Zero-Knowledge Hides Witnesses, Not Facts

To understand the impossibility, we have to look at the formal definition of a ZK proof. A zero-knowledge protocol is defined for an NP language $L$ with a relation $R(x, w)$ .

$x$ is the public statement.
$w$ is the private witness.
$R(x,w)$ implies that $w$ is valid evidence that $x \in L$ .

The zero-knowledge property guarantees that the verifier learns nothing about $w$ other than the fact that a valid $w$ exists. However, the soundness property guarantees that the verifier does learn that $x$ is true.

If we try to apply this to AI attribution, we inevitably formulate a statement $x$ along the lines of:

x := \text{“Model } M \text{ was trained on dataset } D”,

If the prover successfully runs the protocol, the verifier learns that $x$ is true. The protocol hides the witness (the gradient updates, the specific training logs, or random seeds), but it does not hide the statement.

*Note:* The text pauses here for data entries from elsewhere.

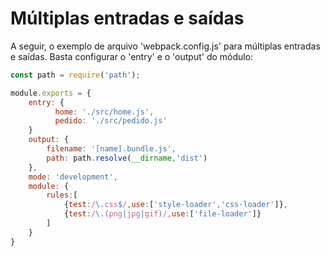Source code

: # Múltiplas entradas e saídas

A seguir, o exemplo de arquivo 'webpack.config.js' para múltiplas entradas e saídas. Basta configurar o 'entry' e o 'output' do módulo:

```js
const path = require('path');

module.exports = {
    entry: {
          home: './src/home.js',
          pedido: './src/pedido.js'
    }
    output: {
        filename: '[name].bundle.js',
        path: path.resolve(__dirname,'dist')
    },
    mode: 'development',
    module: {
        rules:[
            {test:/\.css$/,use:['style-loader','css-loader']},
            {test:/\.(png|jpg|gif)/,use:['file-loader']}
        ]
    }
}
```
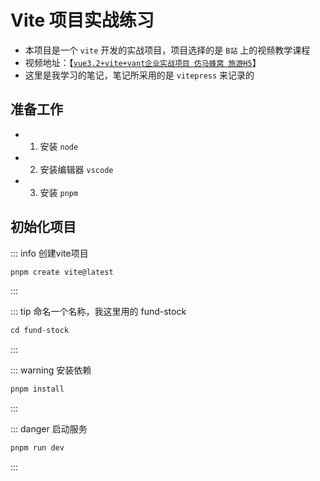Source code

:# Vite 项目实战练习

- 本项目是一个 `vite` 开发的实战项目，项目选择的是 `B站` 上的视频教学课程
- 视频地址：【[`vue3.2+vite+vant企业实战项目 仿马蜂窝 旅游H5`](https://www.bilibili.com/video/BV1LV4y1z7zY?p=1&vd_source=307a6f6b184a527693d8dbdabe9aaf62)】
- 这里是我学习的笔记，笔记所采用的是 `vitepress` 来记录的

## 准备工作

- 1. 安装 `node` 
- 2. 安装编辑器 `vscode`
- 3. 安装 `pnpm`

## 初始化项目


::: info 创建vite项目
```js
pnpm create vite@latest
```
:::

::: tip 命名一个名称，我这里用的 fund-stock
```js
cd fund-stock
```
:::

::: warning 安装依赖
```js
pnpm install
```
:::

::: danger 启动服务
```js
pnpm run dev
```
:::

If the statement implies legal liability ("I used your data"), proving the statement establishes liability. You cannot have it both ways: you cannot convince a verifier that a fact is true while simultaneously claiming you haven't admitted it.

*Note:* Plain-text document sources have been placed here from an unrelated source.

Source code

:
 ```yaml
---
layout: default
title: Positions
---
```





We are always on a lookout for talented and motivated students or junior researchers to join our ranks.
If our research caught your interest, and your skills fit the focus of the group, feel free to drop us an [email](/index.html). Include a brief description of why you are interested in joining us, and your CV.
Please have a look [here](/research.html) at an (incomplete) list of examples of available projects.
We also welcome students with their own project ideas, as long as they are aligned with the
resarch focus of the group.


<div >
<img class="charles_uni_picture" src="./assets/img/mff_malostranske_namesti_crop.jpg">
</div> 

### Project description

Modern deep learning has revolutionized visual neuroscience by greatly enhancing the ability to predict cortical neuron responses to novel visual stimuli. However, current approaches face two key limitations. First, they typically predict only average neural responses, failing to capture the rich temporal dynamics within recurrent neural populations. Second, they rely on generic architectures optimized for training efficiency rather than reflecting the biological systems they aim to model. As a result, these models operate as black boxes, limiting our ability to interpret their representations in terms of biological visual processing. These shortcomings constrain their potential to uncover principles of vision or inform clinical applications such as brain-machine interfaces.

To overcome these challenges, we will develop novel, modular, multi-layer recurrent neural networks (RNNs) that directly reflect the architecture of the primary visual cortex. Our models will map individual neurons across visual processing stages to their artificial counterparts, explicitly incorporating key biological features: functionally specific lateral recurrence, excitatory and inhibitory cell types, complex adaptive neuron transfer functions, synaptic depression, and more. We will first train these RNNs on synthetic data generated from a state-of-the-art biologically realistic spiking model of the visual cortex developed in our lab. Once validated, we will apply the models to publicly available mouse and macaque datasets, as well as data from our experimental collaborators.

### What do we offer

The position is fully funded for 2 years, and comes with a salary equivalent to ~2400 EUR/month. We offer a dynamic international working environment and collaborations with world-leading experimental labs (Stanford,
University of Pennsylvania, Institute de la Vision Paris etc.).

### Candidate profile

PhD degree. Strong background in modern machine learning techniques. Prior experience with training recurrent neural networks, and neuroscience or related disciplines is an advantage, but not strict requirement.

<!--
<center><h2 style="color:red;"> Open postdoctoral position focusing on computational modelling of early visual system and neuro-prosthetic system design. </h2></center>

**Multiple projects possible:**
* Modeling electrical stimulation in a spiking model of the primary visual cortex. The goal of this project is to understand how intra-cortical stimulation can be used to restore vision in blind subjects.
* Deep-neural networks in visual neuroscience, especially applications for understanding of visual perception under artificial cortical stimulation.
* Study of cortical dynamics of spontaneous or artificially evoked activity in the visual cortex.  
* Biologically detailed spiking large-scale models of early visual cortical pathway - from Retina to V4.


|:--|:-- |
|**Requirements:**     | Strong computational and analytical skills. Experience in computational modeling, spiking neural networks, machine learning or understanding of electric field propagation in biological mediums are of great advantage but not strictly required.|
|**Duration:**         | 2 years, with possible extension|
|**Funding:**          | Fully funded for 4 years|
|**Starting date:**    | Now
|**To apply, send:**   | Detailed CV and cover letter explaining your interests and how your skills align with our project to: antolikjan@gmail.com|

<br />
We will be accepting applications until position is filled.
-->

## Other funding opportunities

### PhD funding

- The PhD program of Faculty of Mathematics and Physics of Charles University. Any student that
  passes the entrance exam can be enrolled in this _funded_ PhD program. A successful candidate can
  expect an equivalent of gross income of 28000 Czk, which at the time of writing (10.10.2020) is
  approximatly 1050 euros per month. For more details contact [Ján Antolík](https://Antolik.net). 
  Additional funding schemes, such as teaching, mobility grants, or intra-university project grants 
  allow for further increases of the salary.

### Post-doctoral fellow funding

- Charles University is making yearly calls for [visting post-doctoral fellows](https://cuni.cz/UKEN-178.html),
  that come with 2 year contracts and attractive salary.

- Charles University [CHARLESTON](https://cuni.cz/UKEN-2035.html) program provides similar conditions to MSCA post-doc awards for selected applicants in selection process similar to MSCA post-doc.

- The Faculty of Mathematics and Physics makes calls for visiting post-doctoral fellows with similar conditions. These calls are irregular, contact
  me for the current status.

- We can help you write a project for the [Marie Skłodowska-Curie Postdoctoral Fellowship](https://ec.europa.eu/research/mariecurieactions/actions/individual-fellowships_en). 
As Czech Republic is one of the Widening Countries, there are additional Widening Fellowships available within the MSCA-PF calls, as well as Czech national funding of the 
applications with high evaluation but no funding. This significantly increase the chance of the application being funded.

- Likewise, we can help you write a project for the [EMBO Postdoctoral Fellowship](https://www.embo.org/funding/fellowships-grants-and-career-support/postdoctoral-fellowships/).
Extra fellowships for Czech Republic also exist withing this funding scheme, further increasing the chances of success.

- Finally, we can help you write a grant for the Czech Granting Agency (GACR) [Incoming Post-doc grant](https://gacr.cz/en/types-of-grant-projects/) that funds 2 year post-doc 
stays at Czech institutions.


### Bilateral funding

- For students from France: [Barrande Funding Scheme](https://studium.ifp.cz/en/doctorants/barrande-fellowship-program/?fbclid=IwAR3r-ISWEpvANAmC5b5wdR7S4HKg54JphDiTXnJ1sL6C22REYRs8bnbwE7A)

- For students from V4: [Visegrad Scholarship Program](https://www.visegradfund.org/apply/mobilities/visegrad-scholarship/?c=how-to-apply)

When people try to get around this, they usually propose one of three modifications. All three fail to achieve the original goal because they weaken the statement $x$ until it no longer proves attribution.

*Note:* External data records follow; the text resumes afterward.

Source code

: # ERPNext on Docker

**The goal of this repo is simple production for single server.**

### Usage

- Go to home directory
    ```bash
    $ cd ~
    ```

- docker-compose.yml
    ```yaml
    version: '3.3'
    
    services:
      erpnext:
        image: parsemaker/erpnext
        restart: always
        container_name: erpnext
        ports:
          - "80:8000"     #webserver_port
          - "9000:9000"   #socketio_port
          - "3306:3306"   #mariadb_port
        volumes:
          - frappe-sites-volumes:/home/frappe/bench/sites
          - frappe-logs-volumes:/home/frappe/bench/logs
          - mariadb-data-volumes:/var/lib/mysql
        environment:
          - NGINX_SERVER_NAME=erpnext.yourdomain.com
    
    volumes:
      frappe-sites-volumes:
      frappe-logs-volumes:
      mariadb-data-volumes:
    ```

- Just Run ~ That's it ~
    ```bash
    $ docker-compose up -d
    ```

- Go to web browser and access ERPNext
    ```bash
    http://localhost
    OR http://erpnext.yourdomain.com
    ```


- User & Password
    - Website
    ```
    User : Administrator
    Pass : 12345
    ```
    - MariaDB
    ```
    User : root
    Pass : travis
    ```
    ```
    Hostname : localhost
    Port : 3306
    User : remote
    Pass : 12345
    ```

Escape Hatch 1: The Tautology (OR-Proofs)

The most common technical proposal is to use a "1-out-of-2" proof, often constructed using $\Sigma$ -protocol OR-composition. Instead of proving "I used ," the developer proves a disjunction:

\exists w_1, w_2 : \big(\textsf{TrainedOn}(M, D; w_1)\big) \lor \big(\textsf{NotTrainedOn}(M, D; w_2)\big).

In this setup, the prover knows the witness for exactly one side of the OR gate. The zero-knowledge property ensures the verifier cannot tell which branch was satisfied.

Why it fails: While this is a valid cryptographic construction, the resulting statement is a tautology. It translates to: "Either I trained on your data, or I didn't."

This is always true for any model and any dataset. Proving this statement conveys zero bits of information about the actual provenance of the model. It offers perfect deniability, but only because it offers zero attribution.

Escape Hatch 2: Proving Non-Influence

The second approach attempts to shift the goalposts from "usage" to "influence." Here, the developer might try to prove that the model's behavior is statistically indistinguishable whether $D$ was used or not.

Formally, they attempt to prove a bound on the distribution of the model:

\mathsf{Dist}\big(\mathcal{L}(M \mid D), \mathcal{L}(M \mid \emptyset)\big) \le \varepsilon.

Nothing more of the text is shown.